DATA IN THIS EXERCISE:
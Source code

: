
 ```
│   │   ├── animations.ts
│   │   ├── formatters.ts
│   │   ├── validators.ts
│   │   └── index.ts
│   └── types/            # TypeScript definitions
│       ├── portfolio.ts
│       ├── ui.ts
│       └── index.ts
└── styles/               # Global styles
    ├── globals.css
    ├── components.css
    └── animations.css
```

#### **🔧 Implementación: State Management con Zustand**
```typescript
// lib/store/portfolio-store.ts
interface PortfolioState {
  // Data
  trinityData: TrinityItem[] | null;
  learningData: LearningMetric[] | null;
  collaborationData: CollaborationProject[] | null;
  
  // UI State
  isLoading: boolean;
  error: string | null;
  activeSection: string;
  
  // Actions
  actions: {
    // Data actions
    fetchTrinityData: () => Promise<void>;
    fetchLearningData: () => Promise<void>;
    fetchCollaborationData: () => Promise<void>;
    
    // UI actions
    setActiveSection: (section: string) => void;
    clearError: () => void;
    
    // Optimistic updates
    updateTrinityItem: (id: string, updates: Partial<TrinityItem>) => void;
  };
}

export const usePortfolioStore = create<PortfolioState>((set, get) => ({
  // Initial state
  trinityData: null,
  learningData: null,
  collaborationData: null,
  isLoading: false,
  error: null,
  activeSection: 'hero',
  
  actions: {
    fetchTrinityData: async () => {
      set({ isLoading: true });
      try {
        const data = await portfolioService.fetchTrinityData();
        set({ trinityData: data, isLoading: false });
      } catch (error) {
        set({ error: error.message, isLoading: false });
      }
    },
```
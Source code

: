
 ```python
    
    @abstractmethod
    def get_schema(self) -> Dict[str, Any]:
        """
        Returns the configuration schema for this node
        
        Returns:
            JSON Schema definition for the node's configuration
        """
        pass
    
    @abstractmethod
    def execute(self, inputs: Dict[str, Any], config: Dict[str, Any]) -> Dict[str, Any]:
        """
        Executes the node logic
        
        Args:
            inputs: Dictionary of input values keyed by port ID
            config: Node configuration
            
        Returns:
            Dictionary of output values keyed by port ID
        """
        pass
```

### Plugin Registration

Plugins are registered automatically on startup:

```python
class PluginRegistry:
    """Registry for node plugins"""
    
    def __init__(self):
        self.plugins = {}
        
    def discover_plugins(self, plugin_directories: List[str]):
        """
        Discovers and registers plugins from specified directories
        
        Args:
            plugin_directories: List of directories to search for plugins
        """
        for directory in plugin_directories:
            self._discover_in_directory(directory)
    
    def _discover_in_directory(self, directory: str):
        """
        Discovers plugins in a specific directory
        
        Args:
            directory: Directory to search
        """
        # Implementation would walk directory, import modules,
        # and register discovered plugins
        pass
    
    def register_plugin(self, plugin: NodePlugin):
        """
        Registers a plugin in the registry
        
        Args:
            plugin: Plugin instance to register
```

DIRECTIONS: An exact copy of every line above is what this asks for.

RESULT:
Source code

:
 ```
│   │   ├── animations.ts
│   │   ├── formatters.ts
│   │   ├── validators.ts
│   │   └── index.ts
│   └── types/            # TypeScript definitions
│       ├── portfolio.ts
│       ├── ui.ts
│       └── index.ts
└── styles/               # Global styles
    ├── globals.css
    ├── components.css
    └── animations.css
```

#### **🔧 Implementación: State Management con Zustand**
```typescript
// lib/store/portfolio-store.ts
interface PortfolioState {
  // Data
  trinityData: TrinityItem[] | null;
  learningData: LearningMetric[] | null;
  collaborationData: CollaborationProject[] | null;
  
  // UI State
  isLoading: boolean;
  error: string | null;
  activeSection: string;
  
  // Actions
  actions: {
    // Data actions
    fetchTrinityData: () => Promise<void>;
    fetchLearningData: () => Promise<void>;
    fetchCollaborationData: () => Promise<void>;
    
    // UI actions
    setActiveSection: (section: string) => void;
    clearError: () => void;
    
    // Optimistic updates
    updateTrinityItem: (id: string, updates: Partial<TrinityItem>) => void;
  };
}

export const usePortfolioStore = create<PortfolioState>((set, get) => ({
  // Initial state
  trinityData: null,
  learningData: null,
  collaborationData: null,
  isLoading: false,
  error: null,
  activeSection: 'hero',
  
  actions: {
    fetchTrinityData: async () => {
      set({ isLoading: true });
      try {
        const data = await portfolioService.fetchTrinityData();
        set({ trinityData: data, isLoading: false });
      } catch (error) {
        set({ error: error.message, isLoading: false });
      }
    },
```
Source code

:
 ```python
    
    @abstractmethod
    def get_schema(self) -> Dict[str, Any]:
        """
        Returns the configuration schema for this node
        
        Returns:
            JSON Schema definition for the node's configuration
        """
        pass
    
    @abstractmethod
    def execute(self, inputs: Dict[str, Any], config: Dict[str, Any]) -> Dict[str, Any]:
        """
        Executes the node logic
        
        Args:
            inputs: Dictionary of input values keyed by port ID
            config: Node configuration
            
        Returns:
            Dictionary of output values keyed by port ID
        """
        pass
```

### Plugin Registration

Plugins are registered automatically on startup:

```python
class PluginRegistry:
    """Registry for node plugins"""
    
    def __init__(self):
        self.plugins = {}
        
    def discover_plugins(self, plugin_directories: List[str]):
        """
        Discovers and registers plugins from specified directories
        
        Args:
            plugin_directories: List of directories to search for plugins
        """
        for directory in plugin_directories:
            self._discover_in_directory(directory)
    
    def _discover_in_directory(self, directory: str):
        """
        Discovers plugins in a specific directory
        
        Args:
            directory: Directory to search
        """
        # Implementation would walk directory, import modules,
        # and register discovered plugins
        pass
    
    def register_plugin(self, plugin: NodePlugin):
        """
        Registers a plugin in the registry
        
        Args:
            plugin: Plugin instance to register
```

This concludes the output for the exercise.